Worried over "urban chaos becoming a way of life", Prime Minister Manmohan Singh on Thursday called for radical reforms for the future of urban India.
"As infrastructure struggles to keep pace with demand, urban chaos is becoming a way of life. Our cities and towns are not an acceptable face of a rapidly modernising and developing economy. This must clearly change and change for the better," said Manmohan Singh.
He was speaking at a function here to mark the fourth anniversary of the government's flagship Jawaharlal Nehru National Urban Renewal Mission.
The prime minister reiterated the "government's firm commitment to the development of the urban sector".
He said balanced development of the urban sector is an integral part of the government's strategy of inclusive growth.

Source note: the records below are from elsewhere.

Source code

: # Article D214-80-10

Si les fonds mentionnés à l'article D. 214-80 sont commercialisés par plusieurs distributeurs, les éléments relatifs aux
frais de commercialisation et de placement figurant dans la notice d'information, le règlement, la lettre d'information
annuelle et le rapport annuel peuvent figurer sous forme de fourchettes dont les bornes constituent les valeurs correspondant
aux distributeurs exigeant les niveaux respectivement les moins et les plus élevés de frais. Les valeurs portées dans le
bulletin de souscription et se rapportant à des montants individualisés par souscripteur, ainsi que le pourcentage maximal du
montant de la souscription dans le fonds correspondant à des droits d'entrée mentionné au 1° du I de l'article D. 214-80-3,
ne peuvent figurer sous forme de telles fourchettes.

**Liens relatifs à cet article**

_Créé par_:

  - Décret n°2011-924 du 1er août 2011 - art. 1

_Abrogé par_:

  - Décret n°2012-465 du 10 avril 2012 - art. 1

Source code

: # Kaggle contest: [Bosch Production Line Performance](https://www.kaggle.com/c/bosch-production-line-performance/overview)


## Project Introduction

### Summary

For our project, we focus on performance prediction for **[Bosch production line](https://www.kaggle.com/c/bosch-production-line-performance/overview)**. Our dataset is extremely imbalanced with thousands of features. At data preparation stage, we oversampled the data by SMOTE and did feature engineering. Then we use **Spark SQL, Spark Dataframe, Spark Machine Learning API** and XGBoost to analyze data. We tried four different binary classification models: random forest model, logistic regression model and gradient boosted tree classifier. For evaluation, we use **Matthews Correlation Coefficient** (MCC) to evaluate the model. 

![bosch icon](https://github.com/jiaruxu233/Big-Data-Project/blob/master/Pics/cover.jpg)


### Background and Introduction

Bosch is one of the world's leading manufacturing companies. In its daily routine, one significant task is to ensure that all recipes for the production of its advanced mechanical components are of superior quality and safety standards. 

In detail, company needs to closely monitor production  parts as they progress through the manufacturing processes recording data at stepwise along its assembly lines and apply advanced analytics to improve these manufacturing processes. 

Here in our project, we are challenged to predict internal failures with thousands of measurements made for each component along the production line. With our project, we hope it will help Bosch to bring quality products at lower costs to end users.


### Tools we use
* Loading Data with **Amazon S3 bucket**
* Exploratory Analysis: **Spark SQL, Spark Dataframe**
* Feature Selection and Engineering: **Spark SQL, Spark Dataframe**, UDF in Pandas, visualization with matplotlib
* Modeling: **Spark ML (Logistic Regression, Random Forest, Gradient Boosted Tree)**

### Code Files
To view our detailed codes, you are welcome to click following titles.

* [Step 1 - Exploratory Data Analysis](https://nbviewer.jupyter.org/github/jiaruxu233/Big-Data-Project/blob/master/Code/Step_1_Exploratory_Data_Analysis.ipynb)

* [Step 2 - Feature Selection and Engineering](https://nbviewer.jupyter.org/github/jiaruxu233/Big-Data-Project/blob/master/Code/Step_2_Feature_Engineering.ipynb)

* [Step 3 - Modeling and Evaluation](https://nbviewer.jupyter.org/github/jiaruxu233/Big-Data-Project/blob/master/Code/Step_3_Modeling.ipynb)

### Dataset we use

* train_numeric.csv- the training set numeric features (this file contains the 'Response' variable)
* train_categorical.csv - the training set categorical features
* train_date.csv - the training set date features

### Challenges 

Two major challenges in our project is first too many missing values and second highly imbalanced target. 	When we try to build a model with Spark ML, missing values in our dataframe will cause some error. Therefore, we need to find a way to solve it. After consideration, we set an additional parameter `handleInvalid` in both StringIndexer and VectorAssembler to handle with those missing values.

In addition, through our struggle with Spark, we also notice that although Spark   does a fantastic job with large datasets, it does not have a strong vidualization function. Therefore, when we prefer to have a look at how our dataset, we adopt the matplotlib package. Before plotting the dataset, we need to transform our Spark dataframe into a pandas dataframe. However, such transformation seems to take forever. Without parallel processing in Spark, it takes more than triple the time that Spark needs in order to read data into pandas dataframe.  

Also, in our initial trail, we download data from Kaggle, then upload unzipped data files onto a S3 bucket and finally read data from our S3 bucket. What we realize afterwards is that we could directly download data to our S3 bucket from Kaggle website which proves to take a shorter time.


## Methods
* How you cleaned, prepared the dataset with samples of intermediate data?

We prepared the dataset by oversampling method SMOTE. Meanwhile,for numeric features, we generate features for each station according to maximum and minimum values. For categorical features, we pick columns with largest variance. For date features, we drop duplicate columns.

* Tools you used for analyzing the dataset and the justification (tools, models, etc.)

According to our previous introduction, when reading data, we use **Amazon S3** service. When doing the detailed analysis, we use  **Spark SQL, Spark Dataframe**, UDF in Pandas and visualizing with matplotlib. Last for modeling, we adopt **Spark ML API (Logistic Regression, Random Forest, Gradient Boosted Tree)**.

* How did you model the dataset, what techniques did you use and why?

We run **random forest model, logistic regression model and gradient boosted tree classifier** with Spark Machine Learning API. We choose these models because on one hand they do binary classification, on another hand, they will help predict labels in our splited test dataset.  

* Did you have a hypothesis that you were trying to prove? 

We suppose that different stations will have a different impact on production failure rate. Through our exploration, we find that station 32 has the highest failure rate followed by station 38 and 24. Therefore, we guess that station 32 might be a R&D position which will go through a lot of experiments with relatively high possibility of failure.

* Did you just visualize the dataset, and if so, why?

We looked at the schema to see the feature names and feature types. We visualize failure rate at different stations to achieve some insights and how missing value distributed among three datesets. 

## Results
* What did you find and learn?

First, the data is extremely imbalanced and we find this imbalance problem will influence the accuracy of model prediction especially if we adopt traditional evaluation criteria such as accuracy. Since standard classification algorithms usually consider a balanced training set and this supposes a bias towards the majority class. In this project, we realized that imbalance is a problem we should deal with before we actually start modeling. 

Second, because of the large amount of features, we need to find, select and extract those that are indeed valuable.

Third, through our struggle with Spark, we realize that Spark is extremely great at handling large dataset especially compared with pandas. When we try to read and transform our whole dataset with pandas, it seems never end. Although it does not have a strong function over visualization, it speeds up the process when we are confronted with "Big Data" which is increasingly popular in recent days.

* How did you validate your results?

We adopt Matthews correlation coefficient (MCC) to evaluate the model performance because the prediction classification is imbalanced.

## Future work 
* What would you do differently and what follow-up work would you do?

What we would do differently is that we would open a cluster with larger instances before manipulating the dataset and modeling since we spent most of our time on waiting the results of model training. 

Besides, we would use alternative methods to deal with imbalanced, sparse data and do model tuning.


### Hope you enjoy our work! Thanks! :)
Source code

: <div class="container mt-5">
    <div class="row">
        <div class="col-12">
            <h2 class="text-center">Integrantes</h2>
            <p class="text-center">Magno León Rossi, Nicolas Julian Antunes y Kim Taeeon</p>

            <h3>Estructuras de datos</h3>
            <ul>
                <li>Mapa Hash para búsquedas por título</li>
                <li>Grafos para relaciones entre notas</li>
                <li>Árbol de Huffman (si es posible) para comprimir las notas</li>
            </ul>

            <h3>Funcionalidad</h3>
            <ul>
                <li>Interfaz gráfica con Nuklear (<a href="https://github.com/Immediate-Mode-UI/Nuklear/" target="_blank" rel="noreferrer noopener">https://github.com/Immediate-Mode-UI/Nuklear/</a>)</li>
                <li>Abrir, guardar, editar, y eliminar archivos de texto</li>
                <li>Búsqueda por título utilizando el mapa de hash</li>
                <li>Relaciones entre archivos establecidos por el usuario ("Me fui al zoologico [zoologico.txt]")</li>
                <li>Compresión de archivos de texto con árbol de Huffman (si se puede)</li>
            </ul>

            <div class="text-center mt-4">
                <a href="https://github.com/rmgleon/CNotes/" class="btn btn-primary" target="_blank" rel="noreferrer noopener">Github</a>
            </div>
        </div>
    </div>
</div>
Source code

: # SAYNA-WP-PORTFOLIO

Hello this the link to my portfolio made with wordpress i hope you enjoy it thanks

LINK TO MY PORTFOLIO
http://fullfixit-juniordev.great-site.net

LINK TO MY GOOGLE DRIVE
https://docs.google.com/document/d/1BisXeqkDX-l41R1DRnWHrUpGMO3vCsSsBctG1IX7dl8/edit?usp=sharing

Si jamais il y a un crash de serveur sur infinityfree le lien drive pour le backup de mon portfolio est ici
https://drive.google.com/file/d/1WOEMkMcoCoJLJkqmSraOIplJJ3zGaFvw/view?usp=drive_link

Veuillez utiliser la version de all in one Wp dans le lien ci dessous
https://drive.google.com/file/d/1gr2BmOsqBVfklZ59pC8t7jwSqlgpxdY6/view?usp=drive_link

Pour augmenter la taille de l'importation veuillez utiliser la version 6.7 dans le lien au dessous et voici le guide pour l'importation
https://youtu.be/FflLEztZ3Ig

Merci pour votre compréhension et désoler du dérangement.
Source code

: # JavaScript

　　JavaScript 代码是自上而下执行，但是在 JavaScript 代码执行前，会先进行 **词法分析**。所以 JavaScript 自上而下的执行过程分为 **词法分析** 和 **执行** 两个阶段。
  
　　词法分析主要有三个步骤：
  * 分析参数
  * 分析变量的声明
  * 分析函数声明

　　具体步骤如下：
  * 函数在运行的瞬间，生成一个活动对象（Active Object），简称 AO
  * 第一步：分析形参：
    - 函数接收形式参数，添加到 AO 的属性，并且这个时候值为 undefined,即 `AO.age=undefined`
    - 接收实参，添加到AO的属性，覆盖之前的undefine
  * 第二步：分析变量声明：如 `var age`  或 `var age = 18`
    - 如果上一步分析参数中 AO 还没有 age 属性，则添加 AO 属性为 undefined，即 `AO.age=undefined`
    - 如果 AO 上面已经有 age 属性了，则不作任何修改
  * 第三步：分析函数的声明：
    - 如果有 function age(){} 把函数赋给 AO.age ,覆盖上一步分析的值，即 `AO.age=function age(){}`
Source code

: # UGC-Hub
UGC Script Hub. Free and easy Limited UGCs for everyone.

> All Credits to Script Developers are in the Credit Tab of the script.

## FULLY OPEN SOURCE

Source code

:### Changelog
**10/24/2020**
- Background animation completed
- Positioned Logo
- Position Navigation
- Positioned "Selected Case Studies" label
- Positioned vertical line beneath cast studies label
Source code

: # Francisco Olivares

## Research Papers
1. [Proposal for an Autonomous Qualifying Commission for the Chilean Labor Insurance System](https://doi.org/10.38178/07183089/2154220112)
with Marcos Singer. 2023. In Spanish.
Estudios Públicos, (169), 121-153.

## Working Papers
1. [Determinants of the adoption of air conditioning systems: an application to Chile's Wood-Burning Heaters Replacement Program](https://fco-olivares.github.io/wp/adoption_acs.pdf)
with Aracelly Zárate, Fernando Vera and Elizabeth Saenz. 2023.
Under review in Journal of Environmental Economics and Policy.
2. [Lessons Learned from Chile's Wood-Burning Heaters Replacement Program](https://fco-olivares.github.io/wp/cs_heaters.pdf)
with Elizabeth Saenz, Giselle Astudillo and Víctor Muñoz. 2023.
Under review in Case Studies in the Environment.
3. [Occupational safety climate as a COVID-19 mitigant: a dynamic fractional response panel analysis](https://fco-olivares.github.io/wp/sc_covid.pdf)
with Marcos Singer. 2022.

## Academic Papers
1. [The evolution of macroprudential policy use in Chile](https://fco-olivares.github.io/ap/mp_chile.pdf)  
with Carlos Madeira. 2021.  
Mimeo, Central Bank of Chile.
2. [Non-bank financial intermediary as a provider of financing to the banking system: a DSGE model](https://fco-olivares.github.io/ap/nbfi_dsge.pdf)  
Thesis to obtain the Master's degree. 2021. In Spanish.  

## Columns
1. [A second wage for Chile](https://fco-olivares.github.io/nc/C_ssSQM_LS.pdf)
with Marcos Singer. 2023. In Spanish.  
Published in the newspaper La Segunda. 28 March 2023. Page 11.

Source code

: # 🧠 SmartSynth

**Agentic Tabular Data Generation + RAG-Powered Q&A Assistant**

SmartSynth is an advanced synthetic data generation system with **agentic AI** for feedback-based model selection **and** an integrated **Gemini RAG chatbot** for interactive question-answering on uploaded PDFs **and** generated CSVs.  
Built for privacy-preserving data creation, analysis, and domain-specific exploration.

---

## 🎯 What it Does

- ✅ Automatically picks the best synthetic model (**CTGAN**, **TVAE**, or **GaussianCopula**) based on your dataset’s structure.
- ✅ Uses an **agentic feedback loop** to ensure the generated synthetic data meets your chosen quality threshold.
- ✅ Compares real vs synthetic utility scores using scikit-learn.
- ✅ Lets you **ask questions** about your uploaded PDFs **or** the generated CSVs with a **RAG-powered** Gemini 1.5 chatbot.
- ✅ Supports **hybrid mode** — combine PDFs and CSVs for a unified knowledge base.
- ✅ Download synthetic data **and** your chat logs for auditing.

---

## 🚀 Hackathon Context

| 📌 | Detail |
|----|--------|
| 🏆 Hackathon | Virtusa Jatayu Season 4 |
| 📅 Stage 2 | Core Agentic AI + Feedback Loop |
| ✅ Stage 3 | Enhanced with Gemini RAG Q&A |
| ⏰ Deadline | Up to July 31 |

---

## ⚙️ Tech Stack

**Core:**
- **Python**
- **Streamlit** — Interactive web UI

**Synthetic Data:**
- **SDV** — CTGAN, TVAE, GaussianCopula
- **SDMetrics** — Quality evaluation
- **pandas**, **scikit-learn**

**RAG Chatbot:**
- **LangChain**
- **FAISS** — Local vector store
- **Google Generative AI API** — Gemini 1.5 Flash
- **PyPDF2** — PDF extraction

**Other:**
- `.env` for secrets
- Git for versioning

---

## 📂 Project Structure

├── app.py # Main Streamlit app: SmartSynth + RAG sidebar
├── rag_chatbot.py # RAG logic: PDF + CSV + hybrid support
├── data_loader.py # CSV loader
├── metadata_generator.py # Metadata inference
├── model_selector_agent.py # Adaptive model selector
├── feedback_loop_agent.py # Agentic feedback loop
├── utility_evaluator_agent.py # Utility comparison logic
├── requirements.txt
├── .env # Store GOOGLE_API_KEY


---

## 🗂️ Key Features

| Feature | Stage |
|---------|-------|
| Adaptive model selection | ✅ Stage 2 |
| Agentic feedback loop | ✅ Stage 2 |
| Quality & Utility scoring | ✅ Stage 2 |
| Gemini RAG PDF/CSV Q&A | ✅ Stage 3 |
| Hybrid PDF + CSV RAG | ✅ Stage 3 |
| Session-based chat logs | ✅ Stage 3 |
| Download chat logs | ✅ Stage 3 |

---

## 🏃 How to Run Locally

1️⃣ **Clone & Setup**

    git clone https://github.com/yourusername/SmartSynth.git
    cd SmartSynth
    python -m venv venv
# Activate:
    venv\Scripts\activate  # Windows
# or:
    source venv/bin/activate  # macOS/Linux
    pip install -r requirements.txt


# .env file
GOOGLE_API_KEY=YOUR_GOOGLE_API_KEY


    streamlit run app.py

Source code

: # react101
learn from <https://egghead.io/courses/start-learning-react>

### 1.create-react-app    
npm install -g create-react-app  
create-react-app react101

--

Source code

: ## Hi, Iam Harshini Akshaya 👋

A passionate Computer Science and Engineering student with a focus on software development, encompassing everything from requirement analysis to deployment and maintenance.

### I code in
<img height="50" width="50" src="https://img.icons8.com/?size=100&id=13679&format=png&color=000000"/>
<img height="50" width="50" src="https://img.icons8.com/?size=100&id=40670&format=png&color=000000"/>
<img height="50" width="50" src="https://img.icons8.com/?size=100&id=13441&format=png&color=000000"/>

"It is for this reason that we cannot rest on the laurels of (the mission) and what has been achieved in the last four years even as we acknowledge its successes. We must plan big, think big and have a new vision for the future of urban India."
The prime minister said despite the success, there were a number of issues which require priority attention. He emphasised that the challenges of urbanisation had to be met through better infrastructure.
"The process of municipal reform under the mission needs to be deepened and to be more even across cities," he said, noting that urban local bodies "have to develop the capacity to provide efficient, equitable and transparent governance.
"They have to be sensitive to the needs and well being of the urban poor."
He said affordable urban housing was another focus area of the government. "We know that much more needs to be done in this vital area. We will therefore need to address this challenge through a combination of public financing and policies that will encourage public-private partnerships."
Manmohan Singh said his government will soon launch the Rajiv Awas Yojana "to create a formal space for slumdwellers within our cities and transform and redevelop these cities to make them slum-free".
He said the success of the mission was critical to tackling the problems that go with rapid urbanisation.
The prime minister said the 21st century will mark the transition from a primarily rural to a mainly urban economy and in India the transition has been somewhat slower.
"But in the next 20 years, our urban population might well double (in India). This is both a challenge and a unique opportunity, and will require concerted action across all tiers of our federal system of governance if we are to meet this challenge head on and effectively."